# Forward Euler Method: how to derive global error

I was just doing some practice questions for a test, but have been stumped by the following for the past couple of hours.

I'm given a system such that: $$\frac{du}{dt} = v ~ ~ \& ~ ~ \frac{dv}{dt} = -f(u)$$

with Hamiltonian $$H = \frac{1}{2} \left(\frac{du}{dt}\right)^2 + \int f du.$$

I have to show that using the forward Euler method leads to a global error for $$H$$ that grows like $$nh^2$$ for step size $$h$$ and number of steps $$n$$.

I know that the global error can be calculated via $$\epsilon = |U^n - U(T)|$$ but I'm not sure how to apply it in this case.

Thanks for any help!

EDIT: So if I understand correct, I have to calculate $$|H_{n+1}-H_n|$$

## 1 Answer

If you take the example $$f(u)=u$$, then you can interpret the Hamilton system in the complex plane as $$\dot z=\dot u+i\dot v = -i(u+iv)=-iz.$$

The Euler forward iteration thus produces elements $$z_{k+1}=z_k+h(-iz_k)=(1-ih)z_k\implies z_n=(1-ih)^nz_0.$$

The Hamilton function is $$H=\frac12(v^2+u^2)=\frac12|z|^2$$, which gives on the Euler solution $$H_n=\frac12|z_n|^2=\frac12(1+h^2)^n|z_0|^2=e^{nh^2+O(nh^4)}H_0$$ so that indeed $$H_n-H_0=nh^2e^{\frac12nh^2+O(nh^4)}H_0$$.

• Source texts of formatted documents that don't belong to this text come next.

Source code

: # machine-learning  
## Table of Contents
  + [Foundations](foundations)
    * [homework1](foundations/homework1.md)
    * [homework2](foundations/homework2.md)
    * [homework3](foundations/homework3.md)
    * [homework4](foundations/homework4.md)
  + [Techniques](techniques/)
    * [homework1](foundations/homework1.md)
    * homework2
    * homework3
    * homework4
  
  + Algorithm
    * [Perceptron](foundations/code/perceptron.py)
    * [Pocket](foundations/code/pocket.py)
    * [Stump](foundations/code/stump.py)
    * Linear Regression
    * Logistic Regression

Under more general conditions one gets \begin{align} H_{k+1}&=\frac12(v_k-hf(u_k))^2+F(u_k+hv_k) \\ &=H_k-hv_kf(u_k)+\frac12h^2f(u_k)^2 ~ + ~ f(u_k)(hv_k)+\frac12f'(u_k)(hv_k)^2+O(h^3) \\ &=H_k+\frac12h^2\bigl[f(u_k)^2+f'(u_k)v_k^2\bigr]+O(h^3) \end{align} Now you have to argue that the coefficient of the $$h^2$$ term remains bounded and the claim of the task follows.